- [EXERCISE INSTRUCTIONS] Leave the pictures out. Transcribe exactly every line from the start of the records through the one containing "## Features".

- [THE DATA]
====

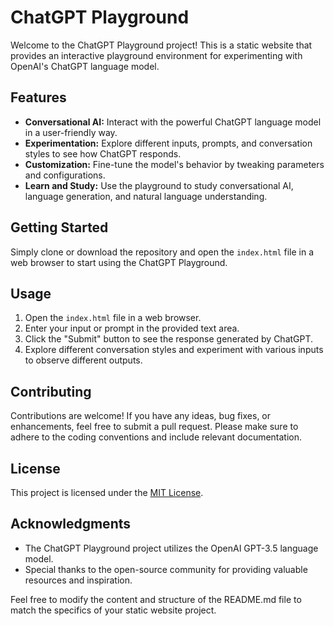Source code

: # ChatGPT Playground

Welcome to the ChatGPT Playground project! This is a static website that provides an interactive playground environment for experimenting with OpenAI's ChatGPT language model.

## Features

- **Conversational AI:** Interact with the powerful ChatGPT language model in a user-friendly way.
- **Experimentation:** Explore different inputs, prompts, and conversation styles to see how ChatGPT responds.
- **Customization:** Fine-tune the model's behavior by tweaking parameters and configurations.
- **Learn and Study:** Use the playground to study conversational AI, language generation, and natural language understanding.

## Getting Started

Simply clone or download the repository and open the `index.html` file in a web browser to start using the ChatGPT Playground.

## Usage

1. Open the `index.html` file in a web browser.
2. Enter your input or prompt in the provided text area.
3. Click the "Submit" button to see the response generated by ChatGPT.
4. Explore different conversation styles and experiment with various inputs to observe different outputs.

## Contributing

Contributions are welcome! If you have any ideas, bug fixes, or enhancements, feel free to submit a pull request. Please make sure to adhere to the coding conventions and include relevant documentation.

## License

This project is licensed under the [MIT License](LICENSE).

## Acknowledgments

- The ChatGPT Playground project utilizes the OpenAI GPT-3.5 language model.
- Special thanks to the open-source community for providing valuable resources and inspiration.

Feel free to modify the content and structure of the README.md file to match the specifics of your static website project.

====

- [RESPONSE AREA]
Source code

: # ChatGPT Playground

Welcome to the ChatGPT Playground project! This is a static website that provides an interactive playground environment for experimenting with OpenAI's ChatGPT language model.

## Features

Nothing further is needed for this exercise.